A-t-il jamais été «moderne» ? Avec son crâne dégarni et ses tempes blanchies, Jean Poperen demeure dans l'album de famille du PS l'incarnation du gentil papy du socialisme auquel se réfèrent de loin en loin les petits-enfants turbulents qui continuent de se balancer des anathèmes de congrès. Son nom porte encore quelques étendards : celui de la laïcité, fil rouge, très rouge, de son engagement, mais aussi «intransigeance» doctrinale, voire «sectarisme», accusation dont il fut souvent l'objet.

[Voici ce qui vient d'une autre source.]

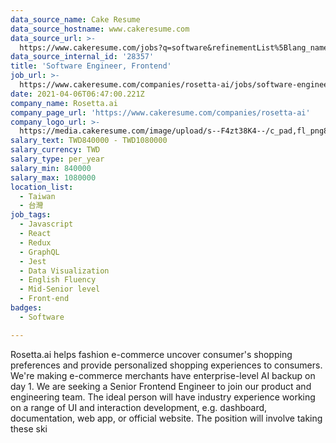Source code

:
 ```yaml
---
data_source_name: Cake Resume
data_source_hostname: www.cakeresume.com
data_source_url: >-
  https://www.cakeresume.com/jobs?q=software&refinementList%5Blang_name%5D%5B0%5D=English&refinementList%5Bsalary_type%5D=per_year&range%5Bsalary_range%5D%5Bmin%5D=1000000&page=2
data_source_internal_id: '28357'
title: 'Software Engineer, Frontend'
job_url: >-
  https://www.cakeresume.com/companies/rosetta-ai/jobs/software-engineer-frontend-1e0e63
date: 2021-04-06T06:47:00.221Z
company_name: Rosetta.ai
company_page_url: 'https://www.cakeresume.com/companies/rosetta-ai'
company_logo_url: >-
  https://media.cakeresume.com/image/upload/s--F4zt38K4--/c_pad,fl_png8,h_200,w_200/v1563302566/ehtwt1w12dzd3p4hth9w.png
salary_text: TWD840000 - TWD1080000
salary_currency: TWD
salary_type: per_year
salary_min: 840000
salary_max: 1080000
location_list:
  - Taiwan
  - 台灣
job_tags:
  - Javascript
  - React
  - Redux
  - GraphQL
  - Jest
  - Data Visualization
  - English Fluency
  - Mid-Senior level
  - Front-end
badges:
  - Software

---
```


Rosetta.ai helps fashion e-commerce uncover consumer's shopping preferences and provide personalized shopping experiences to consumers. We're making e-commerce merchants have enterprise-level AI backup on day 1. We are seeking a Senior Frontend Engineer to join our product and engineering team. The ideal person will have industry experience working on a range of UI and interaction development, e.g. dashboard, documentation, web app, or official website. The position will involve taking these ski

Ecrire une biographie de cet ex-éléphant rose, disparu en 1997, étonne, tant son souvenir ne vit plus que dans quelques obscurs traités de cuisine interne au PS. L'un de ses disciples, Emmanuel Maurel, raconte cinquante ans de militantisme qui épousent l'histoire de la gauche. Car avant d'être authentiquement «ringard», archaïque et fier de l'être, Poperen fut furieusement de son temps : communiste à la Libération, PSU au début des années 60, rallié au PS mitterrandiste dans les années 70, jusqu'à se convertir en octobre 1981 au «compromis» plutôt que céder à la surenchère belliqueuse de ses camarades.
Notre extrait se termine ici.